Beautiful imagery, and once again, no obvious 'paper' imagery.

'Times have changed,
sorrows need no more a landing place
than a forgetting place
and hands that shook as they wrote
now have no time to dust.'

I really like this too- I'm not sure what you meant about not having time to dust (Like, literally, dusting the furniture? Or collecting dust?) But I think it has a really good flow and works well as an ending.

Oh, btw, fix 'oftern' in the first line.

Hope this helped.

Aurelian
Member
since 2007-03-20
Posts 109
TX, USA
7 posted 2007-04-03 12:28 PM


I'll have to disagree with some of the comments here - I think the device of speaking from the paper's point of view is a good one. My problem is that this point of view (as I see it) is more a playful one, but your treatment of it is, at times, a bit too sober and plodding. The psychic shifts between the more playful and the more sober points of view are a little jarring. I also don't see how paper is a "paidigogos." The paidigogos (as I'm sure you already know) was a slave designated to be a teacher/mentor during the classical era. I guess I don't see how paper is a teacher - a slave perhaps, but I miss the teacher part. Also, shouldn't the word be "borne" rather than "beared" in line three? - Nice write.
Brad
Member Ascendant
since 1999-08-20
Posts 5705
Jejudo, South Korea
8 posted 2007-04-04 08:18 PM


I think it was Julia Kristeva who said somewhere that if a man's voice is black on white paper, a woman's is white on white.

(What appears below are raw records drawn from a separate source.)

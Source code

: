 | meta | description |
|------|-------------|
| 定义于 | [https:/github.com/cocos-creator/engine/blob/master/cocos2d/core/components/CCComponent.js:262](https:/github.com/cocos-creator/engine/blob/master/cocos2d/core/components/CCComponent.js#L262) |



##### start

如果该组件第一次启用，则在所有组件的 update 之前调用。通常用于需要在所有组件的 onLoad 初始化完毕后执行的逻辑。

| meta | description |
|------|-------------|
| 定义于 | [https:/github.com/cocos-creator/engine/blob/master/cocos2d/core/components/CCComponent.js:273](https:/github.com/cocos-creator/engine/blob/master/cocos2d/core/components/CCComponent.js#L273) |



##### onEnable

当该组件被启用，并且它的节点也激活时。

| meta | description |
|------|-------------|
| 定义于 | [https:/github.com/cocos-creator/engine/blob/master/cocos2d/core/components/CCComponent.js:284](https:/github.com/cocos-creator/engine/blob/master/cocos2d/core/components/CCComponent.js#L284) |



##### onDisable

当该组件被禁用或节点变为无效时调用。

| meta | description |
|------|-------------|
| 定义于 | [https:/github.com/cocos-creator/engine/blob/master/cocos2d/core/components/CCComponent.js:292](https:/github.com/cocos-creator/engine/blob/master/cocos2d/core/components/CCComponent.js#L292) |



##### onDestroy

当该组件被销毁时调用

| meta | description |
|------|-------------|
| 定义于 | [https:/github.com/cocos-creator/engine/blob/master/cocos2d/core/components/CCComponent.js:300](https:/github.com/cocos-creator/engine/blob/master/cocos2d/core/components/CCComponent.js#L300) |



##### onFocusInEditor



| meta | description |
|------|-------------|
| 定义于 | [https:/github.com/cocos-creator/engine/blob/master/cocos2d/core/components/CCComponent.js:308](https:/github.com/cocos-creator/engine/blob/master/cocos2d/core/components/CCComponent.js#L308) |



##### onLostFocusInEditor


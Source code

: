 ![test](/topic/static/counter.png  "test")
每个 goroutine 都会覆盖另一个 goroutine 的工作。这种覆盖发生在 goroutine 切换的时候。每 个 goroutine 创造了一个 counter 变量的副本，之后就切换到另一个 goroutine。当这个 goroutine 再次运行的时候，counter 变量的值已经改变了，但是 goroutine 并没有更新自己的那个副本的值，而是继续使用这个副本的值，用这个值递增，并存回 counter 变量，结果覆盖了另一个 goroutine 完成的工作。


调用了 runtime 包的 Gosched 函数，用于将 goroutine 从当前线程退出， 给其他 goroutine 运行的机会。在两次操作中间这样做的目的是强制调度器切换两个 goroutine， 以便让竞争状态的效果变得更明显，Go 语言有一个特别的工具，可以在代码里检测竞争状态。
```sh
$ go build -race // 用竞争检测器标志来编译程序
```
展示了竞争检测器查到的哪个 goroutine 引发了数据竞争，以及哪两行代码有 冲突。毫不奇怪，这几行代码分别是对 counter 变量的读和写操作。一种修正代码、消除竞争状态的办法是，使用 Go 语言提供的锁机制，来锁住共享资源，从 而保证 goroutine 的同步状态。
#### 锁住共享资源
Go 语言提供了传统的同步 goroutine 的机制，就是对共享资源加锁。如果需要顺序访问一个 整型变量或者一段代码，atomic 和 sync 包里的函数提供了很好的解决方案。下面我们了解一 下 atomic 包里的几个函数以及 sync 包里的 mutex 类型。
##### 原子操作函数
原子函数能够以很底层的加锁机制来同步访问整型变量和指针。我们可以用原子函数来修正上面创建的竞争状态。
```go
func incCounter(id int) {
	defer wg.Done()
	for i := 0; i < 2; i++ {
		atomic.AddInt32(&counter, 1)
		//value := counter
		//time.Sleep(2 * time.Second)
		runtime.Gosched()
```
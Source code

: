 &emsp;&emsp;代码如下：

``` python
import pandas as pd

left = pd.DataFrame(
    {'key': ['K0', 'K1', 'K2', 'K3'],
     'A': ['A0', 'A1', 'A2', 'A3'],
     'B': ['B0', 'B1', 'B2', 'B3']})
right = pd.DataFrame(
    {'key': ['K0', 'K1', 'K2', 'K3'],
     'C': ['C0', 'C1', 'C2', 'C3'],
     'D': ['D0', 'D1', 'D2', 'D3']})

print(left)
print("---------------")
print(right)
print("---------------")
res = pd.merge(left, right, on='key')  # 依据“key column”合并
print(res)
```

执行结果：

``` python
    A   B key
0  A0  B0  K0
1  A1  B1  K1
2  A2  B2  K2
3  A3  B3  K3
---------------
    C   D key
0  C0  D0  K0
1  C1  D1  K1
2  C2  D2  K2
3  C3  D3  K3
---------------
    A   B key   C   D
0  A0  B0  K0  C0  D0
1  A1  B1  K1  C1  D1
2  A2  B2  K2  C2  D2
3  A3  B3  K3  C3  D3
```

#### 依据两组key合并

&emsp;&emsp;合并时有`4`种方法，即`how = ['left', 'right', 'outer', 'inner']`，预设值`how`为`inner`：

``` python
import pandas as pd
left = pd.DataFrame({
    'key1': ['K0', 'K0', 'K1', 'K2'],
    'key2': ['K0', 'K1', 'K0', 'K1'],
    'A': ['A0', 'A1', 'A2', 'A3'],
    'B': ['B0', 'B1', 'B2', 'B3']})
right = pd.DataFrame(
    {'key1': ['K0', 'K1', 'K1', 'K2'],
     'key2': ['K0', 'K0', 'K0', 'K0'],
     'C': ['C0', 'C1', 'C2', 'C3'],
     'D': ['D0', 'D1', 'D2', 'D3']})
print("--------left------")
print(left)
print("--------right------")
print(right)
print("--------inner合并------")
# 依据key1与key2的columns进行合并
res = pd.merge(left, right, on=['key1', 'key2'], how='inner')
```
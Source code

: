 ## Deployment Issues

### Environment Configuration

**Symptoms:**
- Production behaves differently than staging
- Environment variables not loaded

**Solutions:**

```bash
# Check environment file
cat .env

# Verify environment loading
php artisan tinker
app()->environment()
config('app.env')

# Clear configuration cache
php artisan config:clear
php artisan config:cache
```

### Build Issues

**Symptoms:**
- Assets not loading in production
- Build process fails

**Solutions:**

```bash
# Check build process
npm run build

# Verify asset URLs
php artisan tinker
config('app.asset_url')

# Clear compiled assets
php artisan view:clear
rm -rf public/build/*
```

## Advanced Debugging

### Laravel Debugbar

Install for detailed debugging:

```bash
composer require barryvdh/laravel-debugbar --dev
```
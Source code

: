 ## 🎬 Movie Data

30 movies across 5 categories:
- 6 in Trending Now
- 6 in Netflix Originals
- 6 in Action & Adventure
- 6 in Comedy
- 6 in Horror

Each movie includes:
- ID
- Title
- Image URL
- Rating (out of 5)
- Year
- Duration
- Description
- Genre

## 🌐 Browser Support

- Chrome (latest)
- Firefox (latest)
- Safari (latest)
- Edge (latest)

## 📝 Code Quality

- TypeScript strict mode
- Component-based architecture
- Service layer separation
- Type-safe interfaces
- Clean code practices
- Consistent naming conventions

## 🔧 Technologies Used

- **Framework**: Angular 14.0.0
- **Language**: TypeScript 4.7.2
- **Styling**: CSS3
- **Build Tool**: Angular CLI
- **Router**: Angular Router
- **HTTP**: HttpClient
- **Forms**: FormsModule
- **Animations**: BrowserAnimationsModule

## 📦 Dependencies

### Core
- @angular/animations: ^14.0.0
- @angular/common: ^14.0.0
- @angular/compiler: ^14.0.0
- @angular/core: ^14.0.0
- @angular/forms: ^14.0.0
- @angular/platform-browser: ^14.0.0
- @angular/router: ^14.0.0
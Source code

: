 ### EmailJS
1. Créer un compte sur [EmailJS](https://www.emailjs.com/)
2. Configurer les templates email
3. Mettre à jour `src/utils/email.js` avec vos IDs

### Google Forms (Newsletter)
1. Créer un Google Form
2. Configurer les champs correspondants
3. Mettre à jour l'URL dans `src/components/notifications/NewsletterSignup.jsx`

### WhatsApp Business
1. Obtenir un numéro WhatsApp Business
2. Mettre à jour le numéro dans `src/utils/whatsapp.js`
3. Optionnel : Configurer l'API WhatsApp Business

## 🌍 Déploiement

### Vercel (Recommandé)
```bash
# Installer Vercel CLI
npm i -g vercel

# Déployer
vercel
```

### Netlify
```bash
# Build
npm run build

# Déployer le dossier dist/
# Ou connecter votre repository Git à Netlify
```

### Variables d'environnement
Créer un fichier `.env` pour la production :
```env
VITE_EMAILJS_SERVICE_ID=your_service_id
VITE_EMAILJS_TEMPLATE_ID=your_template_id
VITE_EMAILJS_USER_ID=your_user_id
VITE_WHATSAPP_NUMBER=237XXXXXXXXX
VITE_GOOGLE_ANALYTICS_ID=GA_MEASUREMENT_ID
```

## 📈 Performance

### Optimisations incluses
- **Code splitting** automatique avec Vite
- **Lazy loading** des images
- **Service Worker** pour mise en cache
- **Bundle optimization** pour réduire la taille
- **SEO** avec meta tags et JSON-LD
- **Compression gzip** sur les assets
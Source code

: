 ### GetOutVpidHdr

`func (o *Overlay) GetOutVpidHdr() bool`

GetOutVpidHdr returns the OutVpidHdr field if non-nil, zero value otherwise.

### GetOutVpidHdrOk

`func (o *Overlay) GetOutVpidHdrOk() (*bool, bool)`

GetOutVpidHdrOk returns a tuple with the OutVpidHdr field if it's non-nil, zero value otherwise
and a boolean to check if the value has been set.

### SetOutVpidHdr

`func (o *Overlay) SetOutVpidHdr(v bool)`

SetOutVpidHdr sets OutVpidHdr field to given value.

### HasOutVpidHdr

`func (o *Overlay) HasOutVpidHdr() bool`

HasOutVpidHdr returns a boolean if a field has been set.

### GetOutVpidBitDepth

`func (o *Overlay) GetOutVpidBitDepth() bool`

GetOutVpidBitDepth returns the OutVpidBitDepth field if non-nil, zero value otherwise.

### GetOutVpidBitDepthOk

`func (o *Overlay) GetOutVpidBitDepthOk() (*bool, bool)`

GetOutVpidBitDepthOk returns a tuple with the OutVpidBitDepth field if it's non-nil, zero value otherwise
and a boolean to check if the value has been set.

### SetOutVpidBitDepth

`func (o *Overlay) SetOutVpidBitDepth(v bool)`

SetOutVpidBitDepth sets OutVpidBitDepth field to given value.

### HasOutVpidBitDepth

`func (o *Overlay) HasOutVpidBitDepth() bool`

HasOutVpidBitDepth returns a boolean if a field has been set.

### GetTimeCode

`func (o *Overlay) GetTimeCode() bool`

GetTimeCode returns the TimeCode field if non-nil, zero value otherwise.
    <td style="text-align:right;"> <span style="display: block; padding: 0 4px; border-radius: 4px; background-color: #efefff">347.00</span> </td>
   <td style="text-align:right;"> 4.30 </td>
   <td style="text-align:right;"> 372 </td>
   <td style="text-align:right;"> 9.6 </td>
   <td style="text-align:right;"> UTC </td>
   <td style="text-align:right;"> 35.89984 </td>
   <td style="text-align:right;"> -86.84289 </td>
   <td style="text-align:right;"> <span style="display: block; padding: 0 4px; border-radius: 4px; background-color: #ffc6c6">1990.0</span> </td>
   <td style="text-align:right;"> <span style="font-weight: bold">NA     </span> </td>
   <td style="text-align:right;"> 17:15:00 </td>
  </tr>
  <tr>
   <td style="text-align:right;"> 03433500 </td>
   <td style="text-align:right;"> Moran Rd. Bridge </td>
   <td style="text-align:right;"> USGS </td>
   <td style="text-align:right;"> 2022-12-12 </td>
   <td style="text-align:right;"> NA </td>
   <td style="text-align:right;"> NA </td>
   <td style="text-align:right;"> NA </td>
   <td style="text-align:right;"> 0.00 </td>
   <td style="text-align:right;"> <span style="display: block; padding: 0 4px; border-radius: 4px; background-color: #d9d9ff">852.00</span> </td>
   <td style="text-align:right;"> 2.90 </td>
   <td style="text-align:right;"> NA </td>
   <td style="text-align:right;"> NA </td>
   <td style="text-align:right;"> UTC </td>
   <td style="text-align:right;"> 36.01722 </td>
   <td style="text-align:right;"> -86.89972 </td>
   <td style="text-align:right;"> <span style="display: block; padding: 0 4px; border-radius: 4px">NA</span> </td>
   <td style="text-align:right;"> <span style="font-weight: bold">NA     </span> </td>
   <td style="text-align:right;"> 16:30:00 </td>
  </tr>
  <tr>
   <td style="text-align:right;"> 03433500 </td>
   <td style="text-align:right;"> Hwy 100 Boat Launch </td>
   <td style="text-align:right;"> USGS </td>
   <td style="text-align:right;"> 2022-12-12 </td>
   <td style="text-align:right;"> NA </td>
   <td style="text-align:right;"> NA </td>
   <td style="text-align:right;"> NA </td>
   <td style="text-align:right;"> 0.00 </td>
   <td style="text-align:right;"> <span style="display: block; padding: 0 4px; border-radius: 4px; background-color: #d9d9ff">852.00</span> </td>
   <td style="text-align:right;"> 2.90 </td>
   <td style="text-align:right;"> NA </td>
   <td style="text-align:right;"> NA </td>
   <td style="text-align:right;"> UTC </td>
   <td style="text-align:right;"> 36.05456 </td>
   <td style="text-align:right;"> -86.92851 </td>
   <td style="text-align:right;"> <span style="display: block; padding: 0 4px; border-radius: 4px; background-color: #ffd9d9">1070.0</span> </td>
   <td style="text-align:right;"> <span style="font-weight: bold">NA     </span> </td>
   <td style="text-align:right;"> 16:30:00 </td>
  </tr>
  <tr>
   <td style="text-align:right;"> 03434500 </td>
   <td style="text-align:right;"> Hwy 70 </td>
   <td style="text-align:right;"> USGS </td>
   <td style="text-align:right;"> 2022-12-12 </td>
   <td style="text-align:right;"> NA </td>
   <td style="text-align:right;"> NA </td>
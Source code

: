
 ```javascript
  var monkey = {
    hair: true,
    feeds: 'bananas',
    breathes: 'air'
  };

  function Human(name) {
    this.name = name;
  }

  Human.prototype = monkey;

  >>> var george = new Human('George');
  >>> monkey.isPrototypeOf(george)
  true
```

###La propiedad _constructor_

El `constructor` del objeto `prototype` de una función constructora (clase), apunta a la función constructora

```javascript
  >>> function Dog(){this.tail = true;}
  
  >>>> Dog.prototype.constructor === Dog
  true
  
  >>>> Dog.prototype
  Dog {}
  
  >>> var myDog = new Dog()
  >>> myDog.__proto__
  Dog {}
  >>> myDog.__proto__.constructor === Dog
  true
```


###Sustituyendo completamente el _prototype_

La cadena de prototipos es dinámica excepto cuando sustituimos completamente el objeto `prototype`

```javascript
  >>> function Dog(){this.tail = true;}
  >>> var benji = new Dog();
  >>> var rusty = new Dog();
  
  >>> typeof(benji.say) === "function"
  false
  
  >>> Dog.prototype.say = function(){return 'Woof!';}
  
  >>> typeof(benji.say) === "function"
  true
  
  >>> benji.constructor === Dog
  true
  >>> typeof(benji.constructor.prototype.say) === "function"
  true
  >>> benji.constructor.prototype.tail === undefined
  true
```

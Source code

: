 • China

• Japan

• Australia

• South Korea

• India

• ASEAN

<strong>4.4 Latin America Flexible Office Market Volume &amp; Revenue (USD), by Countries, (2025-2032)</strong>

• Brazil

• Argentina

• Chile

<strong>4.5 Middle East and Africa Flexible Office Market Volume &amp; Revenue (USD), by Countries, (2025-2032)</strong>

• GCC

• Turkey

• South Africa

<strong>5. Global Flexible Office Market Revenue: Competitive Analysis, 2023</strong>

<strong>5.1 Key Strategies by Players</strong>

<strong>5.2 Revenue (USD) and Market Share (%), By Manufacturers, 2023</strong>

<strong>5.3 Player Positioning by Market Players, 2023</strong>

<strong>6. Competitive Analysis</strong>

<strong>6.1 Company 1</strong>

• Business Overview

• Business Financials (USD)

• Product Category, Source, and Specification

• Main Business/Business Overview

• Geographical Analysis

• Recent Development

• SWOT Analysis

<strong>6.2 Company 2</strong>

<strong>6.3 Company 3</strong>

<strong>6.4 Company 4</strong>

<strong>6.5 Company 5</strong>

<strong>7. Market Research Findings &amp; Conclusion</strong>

I thought that was pretty stupid.

Friends talk back, they are unique, and if they talk long enough, they have something to give back.

I have problems with my friends, any of my friends, being called a 'blank slate' (and I hope that makes my meaning clearer).

On the other hand, what about using Japanese paper. I see a lot of opportunities there.

ChristianSpeaks
Member
since 2006-05-18
Posts 396
Iowa, USA
9 posted 2007-04-07 11:02 PM


Thanks for the comments friends.

The idea of pedegogos is an interesting one.

The word translates as "one who walks beside." While it may be defined as a slave - I tend to think of it the way it was used in the Bible. One who walks with you and teaches you. There are times when we are in full control of what we write. We fight and argue with words and bend them to our will. Other times what comes out of pens shock and frighten us. There are times I don't realize how I feel until I've completed the ride at the end of my writing utensil.

That being said, will we learn from our teacher or not. And if we do, how do we repay our teacher? Do we just put it up on the shelf, or keep it close? That's the reason for the writing. Thanks for the discussion.